───── Records to use ─────
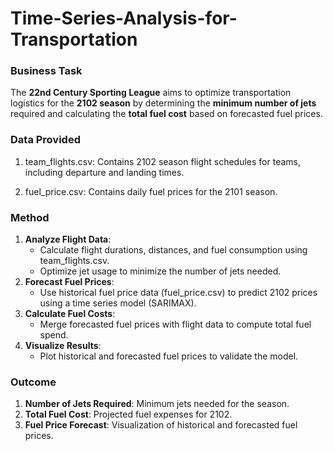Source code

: # Time-Series-Analysis-for-Transportation

### ****Business Task****

The **22nd Century Sporting League** aims to optimize transportation logistics for the **2102 season** by determining the **minimum number of jets** required and calculating the **total fuel cost** based on forecasted fuel prices.

### ****Data Provided****
1. team_flights.csv: Contains 2102 season flight schedules for teams, including departure and landing times.

2. fuel_price.csv: Contains daily fuel prices for the 2101 season.

### ****Method****

1. **Analyze Flight Data**:
   * Calculate flight durations, distances, and fuel consumption using team\_flights.csv.
   * Optimize jet usage to minimize the number of jets needed.
2. **Forecast Fuel Prices**:
   * Use historical fuel price data (fuel\_price.csv) to predict 2102 prices using a time series model (SARIMAX).
3. **Calculate Fuel Costs**:
   * Merge forecasted fuel prices with flight data to compute total fuel spend.
4. **Visualize Results**:
   * Plot historical and forecasted fuel prices to validate the model.

### ****Outcome****

1. **Number of Jets Required**: Minimum jets needed for the season.
2. **Total Fuel Cost**: Projected fuel expenses for 2102.
3. **Fuel Price Forecast**: Visualization of historical and forecasted fuel prices.
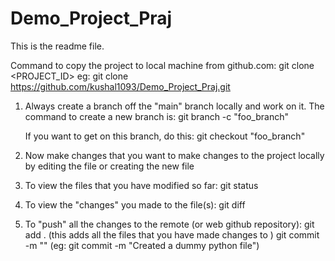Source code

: # Demo_Project_Praj

This is the readme file.

Command to copy the project to local machine from github.com:
    git clone <PROJECT_ID>
    eg: git clone https://github.com/kushal1093/Demo_Project_Praj.git

 1. Always create a branch off the "main" branch locally and work on it. The command to create a new branch is:
      git branch -c "foo_branch"

    If you want to get on this branch, do this:
      git checkout "foo_branch"

2. Now make changes that you want to make changes to the project locally by editing the file or creating the new file

3. To view the files that you have modified so far:
     git status

4. To view the "changes" you made to the file(s):
     git diff

5. To "push" all the changes to the remote (or web github repository):
     git add . (this adds all the files that you have made changes to )
     git commit -m "<commit message>"    (eg: git commit -m "Created a dummy python file")



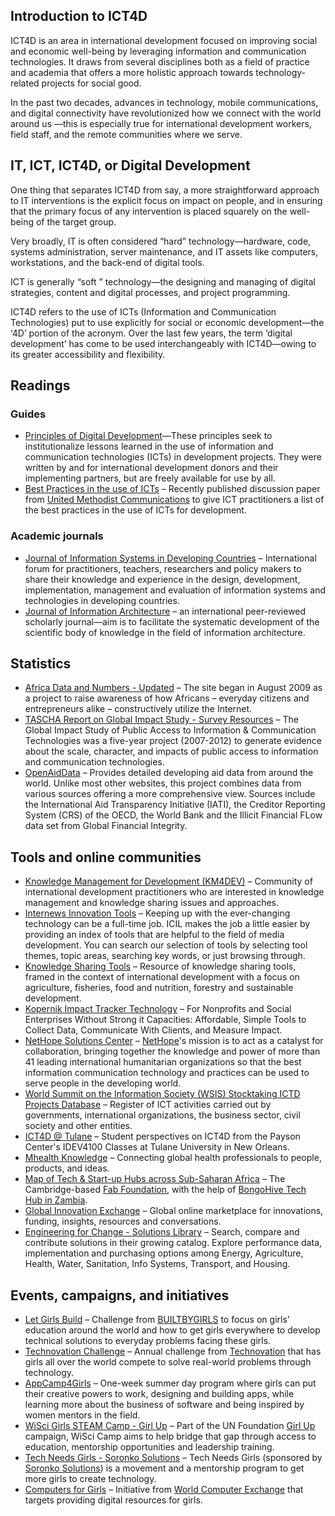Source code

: 

## Introduction to ICT4D

ICT4D is an area in international development focused on improving social and economic well-being by leveraging information and communication technologies. It draws from several disciplines both as a field of practice and academia that offers a more holistic approach towards technology-related projects for social good.

In the past two decades, advances in technology, mobile communications, and digital connectivity have revolutionized how we connect with the world around us —this is especially true for international development workers, field staff, and the remote communities where we serve.

## IT, ICT, ICT4D, or Digital Development

One thing that separates ICT4D from say, a more straightforward approach to IT interventions is the explicit focus on impact on people, and in ensuring that the primary focus of any intervention is placed squarely on the well-being of the target group.

Very broadly, IT is often considered “hard” technology—hardware, code, systems administration, server maintenance, and IT assets like computers, workstations, and the back-end of digital tools.

ICT is generally “soft ” technology—the designing and managing of digital strategies, content and digital processes, and project programming.

ICT4D refers to the use of ICTs \(Information and Communication Technologies\) put to use explicitly for social or economic development—the ‘4D’ portion of the acronym. Over the last few years, the term ‘digital development’ has come to be used interchangeably with ICT4D—owing to its greater accessibility and flexibility.

## Readings

### Guides

- [Principles of Digital Development](http://digitalprinciples.org/)—These principles seek to institutionalize lessons learned in the use of information and communication technologies (ICTs) in development projects. They were written by and for international development donors and their implementing partners, but are freely available for use by all.
- [Best Practices in the use of ICTs](http://ow.ly/uLrRM) – Recently published discussion paper from [United Methodist Communications](http://www.umcom.org/site/c.mrLZJ9PFKmG/b.2730433/k.BD83/Home.htm) to give ICT practitioners a list of the best practices in the use of ICTs for development.

### Academic journals

- [Journal of Information Systems in Developing Countries](http://www.ejisdc.org/ojs2/index.php/ejisdc) – International forum for practitioners, teachers, researchers and policy makers to share their knowledge and experience in the design, development, implementation, management and evaluation of information systems and technologies in developing countries.
- [Journal of Information Architecture](http://journalofia.org/) – an international peer-reviewed scholarly journal—aim is to facilitate the systematic development of the scientific body of knowledge in the field of information architecture.

## Statistics

- [Africa Data and Numbers - Updated](http://www.oafrica.com/data/) – The site began in August 2009 as a project to raise awareness of how Africans – everyday citizens and entrepreneurs alike – constructively utilize the Internet.
- [TASCHA Report on Global Impact Study - Survey Resources](http://www.globalimpactstudy.org/resources/resources-surveys/) – The Global Impact Study of Public Access to Information & Communication Technologies was a five-year project (2007-2012) to generate evidence about the scale, character, and impacts of public access to information and communication technologies.
- [OpenAidData](http://www.openaiddata.org/) – Provides detailed developing aid data from around the world. Unlike most other websites, this project combines data from various sources offering a more comprehensive view. Sources include the International Aid Transparency Initiative (IATI), the Creditor Reporting System (CRS) of the OECD, the World Bank and the Illicit Financial FLow data set from Global Financial Integrity.



## Tools and online communities

- [Knowledge Management for Development (KM4DEV)](http://www.km4dev.org/) – Community of international development practitioners who are interested in knowledge management and knowledge sharing issues and approaches.
- [Internews Innovation Tools](https://innovation.internews.org/tools) – Keeping up with the ever-changing technology can be a full-time job. ICIL makes the job a little easier by providing an index of tools that are helpful to the field of media development. You can search our selection of tools by selecting tool themes, topic areas, searching key words, or just browsing through.
- [Knowledge Sharing Tools](http://www.kstoolkit.org/) – Resource of knowledge sharing tools, framed in the context of international development with a focus on agriculture, fisheries, food and nutrition, forestry and sustainable development.
- [Kopernik Impact Tracker Technology](http://impacttrackertech.kopernik.info/) – For Nonprofits and Social Enterprises Without Strong it Capacities: Affordable, Simple Tools to Collect Data, Communicate With Clients, and Measure Impact.
- [NetHope Solutions Center](http://solutionscenter.nethope.org/) – [NetHope](http://nethope.org/)'s mission is to act as a catalyst for collaboration, bringing together the knowledge and power of more than 41 leading international humanitarian organizations so that the best information communication technology and practices can be used to serve people in the developing world.
- [World Summit on the Information Society (WSIS) Stocktaking ICTD Projects Database](http://groups.itu.int/Default.aspx?tabid=788) – Register of ICT activities carried out by governments, international organizations, the business sector, civil society and other entities.
- [ICT4D @ Tulane](https://tulaneict4d.wordpress.com/country-ict-resources/) – Student perspectives on ICT4D from the Payson Center's IDEV4100 Classes at Tulane University in New Orleans.
- [Mhealth Knowledge](http://mhealthknowledge.org/) – Connecting global health professionals to people, products, and ideas.
- [Map of Tech & Start-up Hubs across Sub-Saharan Africa](https://docs.google.com/spreadsheets/d/1DvXVB2ikFzUxi78lznojlZyDcR_Gn43i7m-Y3mkTrCQ/edit#gid=0) – The Cambridge-based [Fab Foundation](http://www.fabfoundation.org/), with the help of [BongoHive Tech Hub in Zambia](http://bongohive.co.zm/).
- [Global Innovation Exchange](http://www.globalinnovationexchange.com/) – Global online marketplace for innovations, funding, insights, resources and conversations.
- [Engineering for Change - Solutions Library](http://solutions.engineeringforchange.org/) – Search, compare and contribute solutions in their growing catalog. Explore performance data, implementation and purchasing options among Energy, Agriculture, Health, Water, Sanitation, Info Systems, Transport, and Housing.



## Events, campaigns, and initiatives

- [Let Girls Build](http://www.builtbygirls.com/letgirlsbuild/) – Challenge from [BUILTBYGIRLS](http://www.builtbygirls.com/letgirlsbuild/) to focus on girls' education around the world and how to get girls everywhere to develop technical solutions to everyday problems facing these girls.
- [Technovation Challenge](http://www.technovationchallenge.org/) – Annual challenge from [Technovation](http://technovationchallenge.org/) that has girls all over the world compete to solve real-world problems through technology.
- [AppCamp4Girls](http://appcamp4girls.com/) – One-week summer day program where girls can put their creative powers to work, designing and building apps, while learning more about the business of software and being inspired by women mentors in the field.
- [WiSci Girls STEAM Camp - Girl Up](https://girlup.org/wisci/) – Part of the UN Foundation [Girl Up](https://girlup.org/) campaign, WiSci Camp aims to help bridge that gap through access to education, mentorship opportunities and leadership training.
- [Tech Needs Girls - Soronko Solutions](http://www.soronkosolutions.com/tng.html) – Tech Needs Girls (sponsored by [Soronko Solutions](http://www.soronkosolutions.com/)) is a movement and a mentorship program to get more girls to create technology.
- [Computers for Girls](http://www.worldcomputerexchange.org/computers-girls) – Initiative from [World Computer Exchange](http://www.worldcomputerexchange.org/) that targets providing digital resources for girls.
─────
▶ **What to work on**: A line qualifies when it holds the word "computers"; report all qualifying lines from the records above.

▶ **Task result**:
Very broadly, IT is often considered “hard” technology—hardware, code, systems administration, server maintenance, and IT assets like computers, workstations, and the back-end of digital tools.
- [Computers for Girls](http://www.worldcomputerexchange.org/computers-girls) – Initiative from [World Computer Exchange](http://www.worldcomputerexchange.org/) that targets providing digital resources for girls.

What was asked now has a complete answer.